(SOURCE MATERIAL):
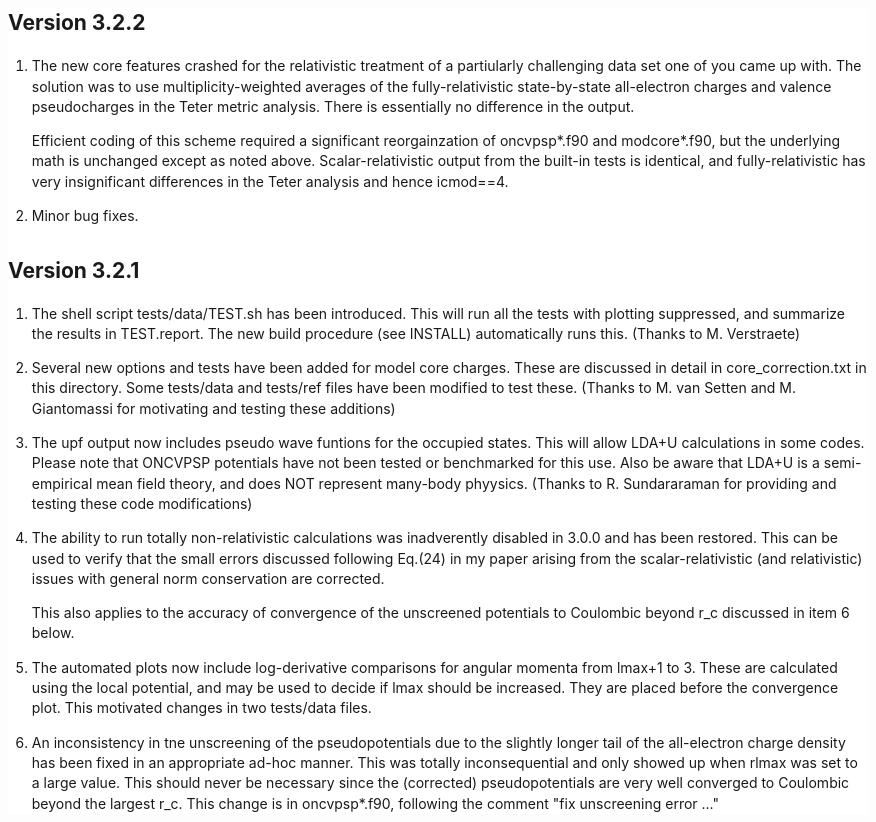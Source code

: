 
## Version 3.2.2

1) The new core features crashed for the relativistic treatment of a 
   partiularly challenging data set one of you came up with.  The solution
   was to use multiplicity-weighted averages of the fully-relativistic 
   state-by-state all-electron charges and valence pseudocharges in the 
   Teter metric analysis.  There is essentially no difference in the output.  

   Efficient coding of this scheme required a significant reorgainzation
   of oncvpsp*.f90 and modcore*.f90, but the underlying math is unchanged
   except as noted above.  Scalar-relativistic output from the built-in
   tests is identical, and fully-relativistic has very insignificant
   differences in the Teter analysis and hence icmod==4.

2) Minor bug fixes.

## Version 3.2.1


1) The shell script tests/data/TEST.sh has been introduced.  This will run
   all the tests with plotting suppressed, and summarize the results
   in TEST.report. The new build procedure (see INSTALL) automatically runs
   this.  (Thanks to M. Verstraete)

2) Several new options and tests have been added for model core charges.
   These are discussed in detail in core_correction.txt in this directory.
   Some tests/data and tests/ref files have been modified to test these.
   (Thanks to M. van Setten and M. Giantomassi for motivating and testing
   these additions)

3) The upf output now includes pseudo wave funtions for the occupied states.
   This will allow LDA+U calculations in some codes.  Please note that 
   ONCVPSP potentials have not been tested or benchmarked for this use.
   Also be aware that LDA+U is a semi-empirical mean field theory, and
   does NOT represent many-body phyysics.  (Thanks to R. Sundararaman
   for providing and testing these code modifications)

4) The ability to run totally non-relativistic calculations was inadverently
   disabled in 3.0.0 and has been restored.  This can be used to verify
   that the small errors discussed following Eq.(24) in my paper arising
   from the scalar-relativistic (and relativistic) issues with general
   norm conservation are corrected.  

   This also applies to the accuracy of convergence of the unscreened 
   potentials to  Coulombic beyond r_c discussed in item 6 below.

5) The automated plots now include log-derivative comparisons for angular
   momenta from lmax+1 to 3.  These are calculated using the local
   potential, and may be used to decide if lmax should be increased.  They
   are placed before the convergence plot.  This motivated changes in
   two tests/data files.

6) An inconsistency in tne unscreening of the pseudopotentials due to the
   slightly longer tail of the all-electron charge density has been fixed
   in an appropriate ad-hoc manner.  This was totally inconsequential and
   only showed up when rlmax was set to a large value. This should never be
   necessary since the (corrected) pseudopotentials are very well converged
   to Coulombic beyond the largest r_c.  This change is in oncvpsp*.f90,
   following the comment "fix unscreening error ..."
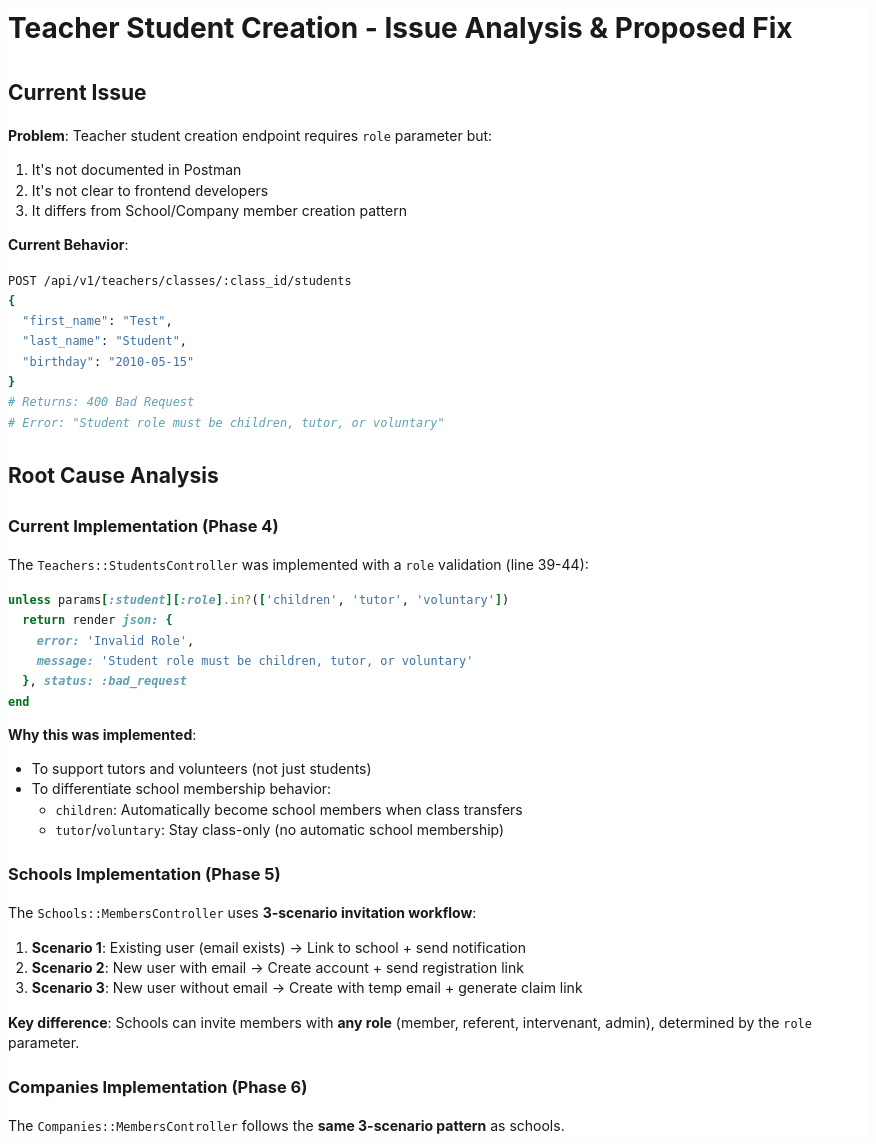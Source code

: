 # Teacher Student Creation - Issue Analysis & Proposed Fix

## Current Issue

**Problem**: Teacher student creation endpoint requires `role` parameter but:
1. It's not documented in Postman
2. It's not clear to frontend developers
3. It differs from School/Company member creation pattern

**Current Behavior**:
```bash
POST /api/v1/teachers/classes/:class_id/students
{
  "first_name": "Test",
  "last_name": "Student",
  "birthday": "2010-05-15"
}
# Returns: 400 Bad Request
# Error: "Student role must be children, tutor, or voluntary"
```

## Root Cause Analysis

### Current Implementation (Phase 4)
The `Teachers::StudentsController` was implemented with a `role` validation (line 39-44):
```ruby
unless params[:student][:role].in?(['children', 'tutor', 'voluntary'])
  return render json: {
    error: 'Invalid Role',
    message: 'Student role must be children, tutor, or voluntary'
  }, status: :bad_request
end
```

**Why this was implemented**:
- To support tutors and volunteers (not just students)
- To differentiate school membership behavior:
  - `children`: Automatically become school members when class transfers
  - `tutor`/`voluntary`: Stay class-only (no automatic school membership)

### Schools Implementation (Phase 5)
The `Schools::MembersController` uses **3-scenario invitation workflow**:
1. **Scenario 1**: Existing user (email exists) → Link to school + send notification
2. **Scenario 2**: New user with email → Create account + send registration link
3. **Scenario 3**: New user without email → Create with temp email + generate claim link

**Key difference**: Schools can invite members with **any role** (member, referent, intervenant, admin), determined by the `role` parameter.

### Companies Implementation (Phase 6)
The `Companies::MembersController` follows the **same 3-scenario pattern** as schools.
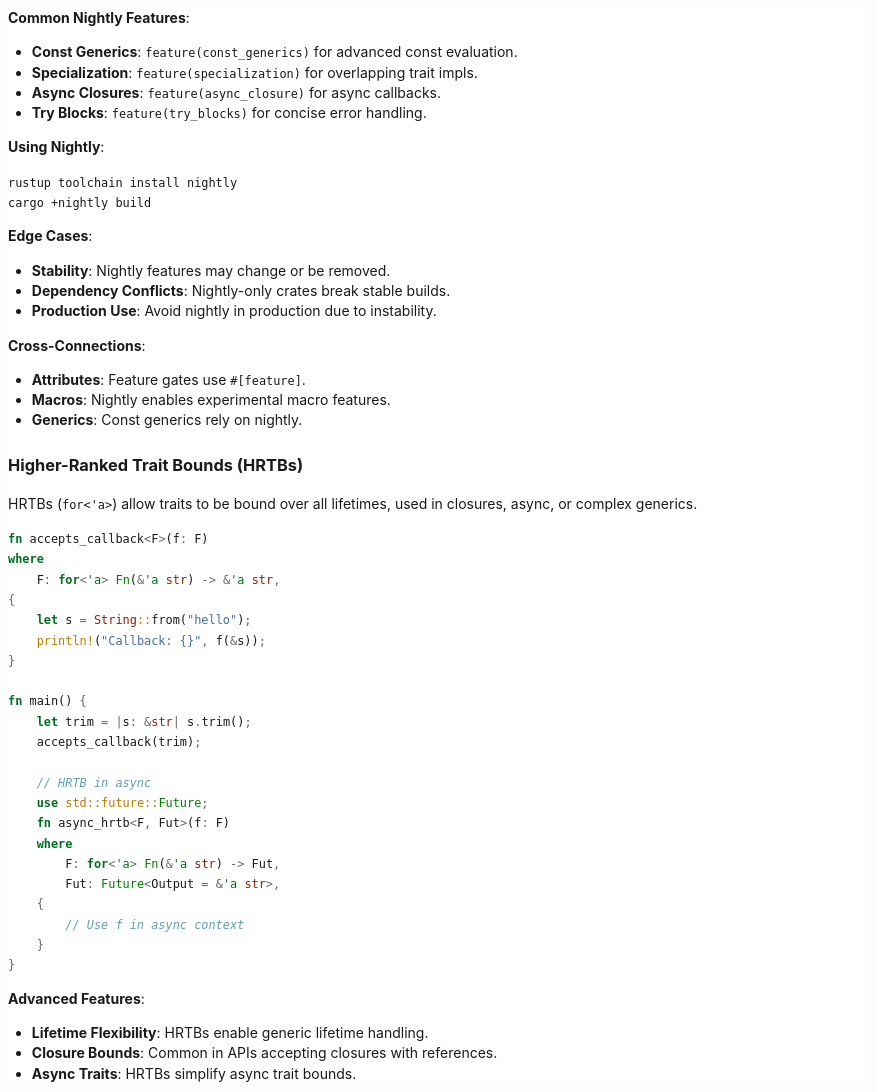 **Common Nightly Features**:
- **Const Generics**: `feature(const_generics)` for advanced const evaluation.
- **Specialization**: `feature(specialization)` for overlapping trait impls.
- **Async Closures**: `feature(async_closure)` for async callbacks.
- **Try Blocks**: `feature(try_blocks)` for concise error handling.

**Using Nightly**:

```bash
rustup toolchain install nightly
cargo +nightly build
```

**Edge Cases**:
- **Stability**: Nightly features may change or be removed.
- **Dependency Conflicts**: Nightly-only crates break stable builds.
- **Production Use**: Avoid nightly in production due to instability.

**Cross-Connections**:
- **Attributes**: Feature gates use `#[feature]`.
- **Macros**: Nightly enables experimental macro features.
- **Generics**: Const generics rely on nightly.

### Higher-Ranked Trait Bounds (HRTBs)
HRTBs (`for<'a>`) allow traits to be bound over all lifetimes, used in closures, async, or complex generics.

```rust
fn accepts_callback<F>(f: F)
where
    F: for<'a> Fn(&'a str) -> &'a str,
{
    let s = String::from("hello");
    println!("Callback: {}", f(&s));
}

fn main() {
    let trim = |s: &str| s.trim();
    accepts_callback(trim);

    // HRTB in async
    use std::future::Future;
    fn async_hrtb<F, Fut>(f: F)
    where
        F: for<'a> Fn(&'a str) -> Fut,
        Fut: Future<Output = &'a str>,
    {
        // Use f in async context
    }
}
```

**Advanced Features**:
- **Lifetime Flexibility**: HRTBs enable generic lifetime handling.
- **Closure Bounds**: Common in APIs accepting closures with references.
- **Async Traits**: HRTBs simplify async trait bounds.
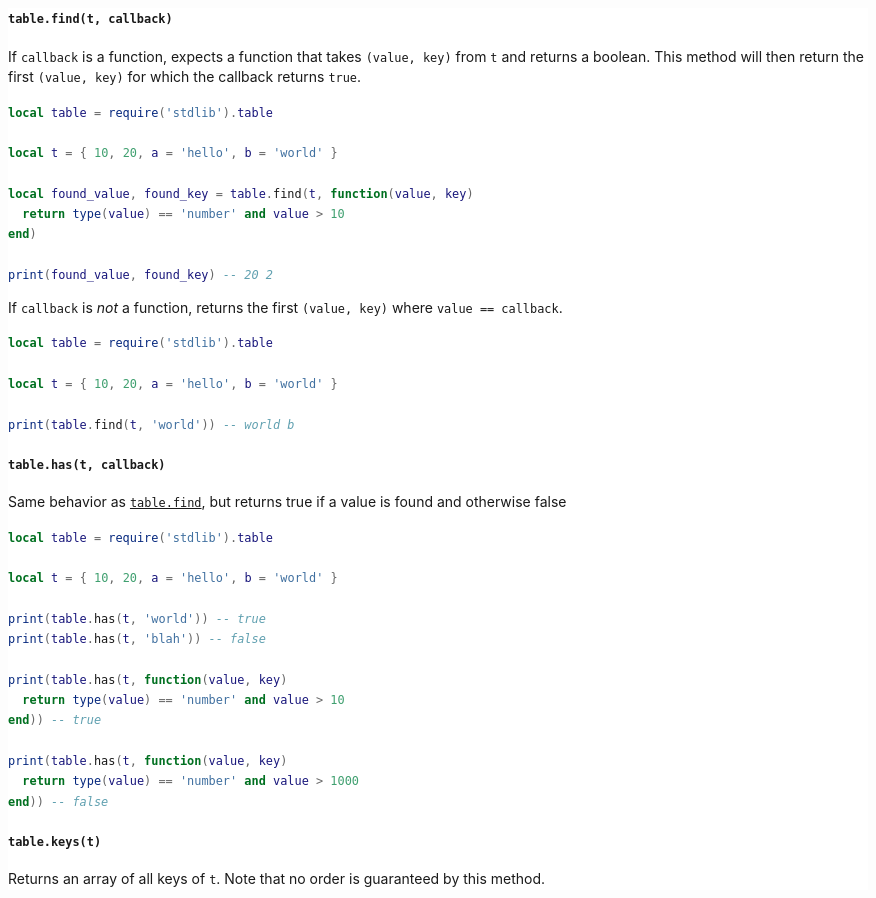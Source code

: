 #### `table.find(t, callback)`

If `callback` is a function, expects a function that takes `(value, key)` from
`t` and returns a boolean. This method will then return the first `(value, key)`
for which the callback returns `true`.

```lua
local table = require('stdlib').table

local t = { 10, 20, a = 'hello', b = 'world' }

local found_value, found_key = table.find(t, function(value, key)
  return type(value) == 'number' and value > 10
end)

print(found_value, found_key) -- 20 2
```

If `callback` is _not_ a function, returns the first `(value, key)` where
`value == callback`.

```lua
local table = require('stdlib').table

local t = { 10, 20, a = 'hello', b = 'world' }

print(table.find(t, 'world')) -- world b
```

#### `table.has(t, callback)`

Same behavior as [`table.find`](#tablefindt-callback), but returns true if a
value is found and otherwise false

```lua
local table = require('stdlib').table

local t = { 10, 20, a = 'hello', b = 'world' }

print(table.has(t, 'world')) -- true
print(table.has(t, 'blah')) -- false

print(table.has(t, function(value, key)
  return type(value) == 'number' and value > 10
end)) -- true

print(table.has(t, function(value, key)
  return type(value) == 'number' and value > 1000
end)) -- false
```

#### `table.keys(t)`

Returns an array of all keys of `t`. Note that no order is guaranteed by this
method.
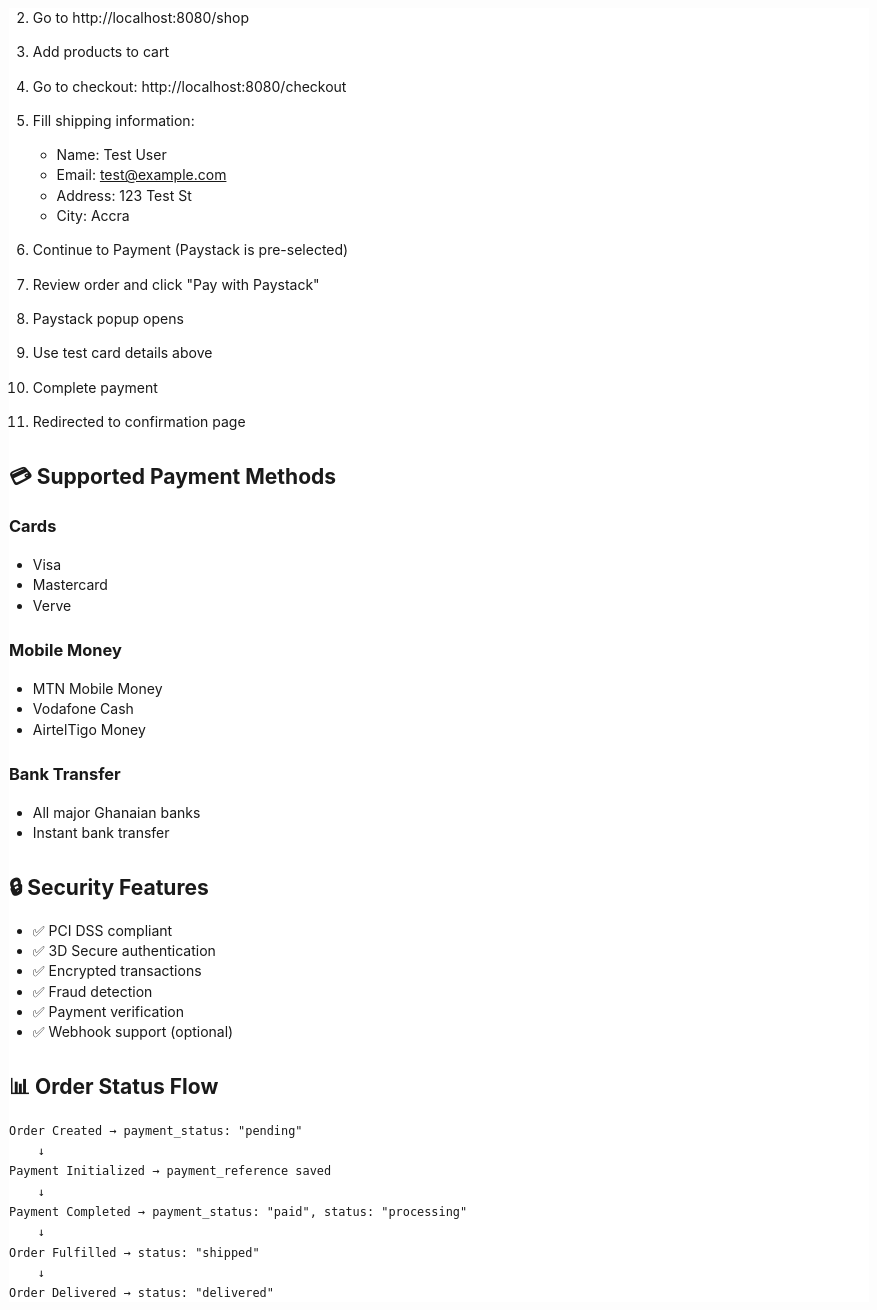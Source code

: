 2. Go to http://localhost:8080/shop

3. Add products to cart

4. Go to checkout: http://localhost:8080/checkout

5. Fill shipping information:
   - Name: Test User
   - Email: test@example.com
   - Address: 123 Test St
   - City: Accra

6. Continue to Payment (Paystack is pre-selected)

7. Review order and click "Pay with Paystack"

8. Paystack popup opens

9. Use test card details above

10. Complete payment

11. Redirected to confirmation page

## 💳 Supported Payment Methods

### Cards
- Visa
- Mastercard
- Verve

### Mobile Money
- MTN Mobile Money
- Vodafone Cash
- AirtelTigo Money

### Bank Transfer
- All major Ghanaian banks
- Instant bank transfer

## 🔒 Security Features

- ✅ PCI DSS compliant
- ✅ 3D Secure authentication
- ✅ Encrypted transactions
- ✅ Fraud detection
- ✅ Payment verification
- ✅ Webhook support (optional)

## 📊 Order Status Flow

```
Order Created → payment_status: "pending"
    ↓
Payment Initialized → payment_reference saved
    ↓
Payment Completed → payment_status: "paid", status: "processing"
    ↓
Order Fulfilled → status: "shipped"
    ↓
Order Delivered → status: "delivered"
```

(WORK ITEM): Count each line of the entries that holds the word "Money", then state the total and nothing more.

(TASK OUTPUT): 3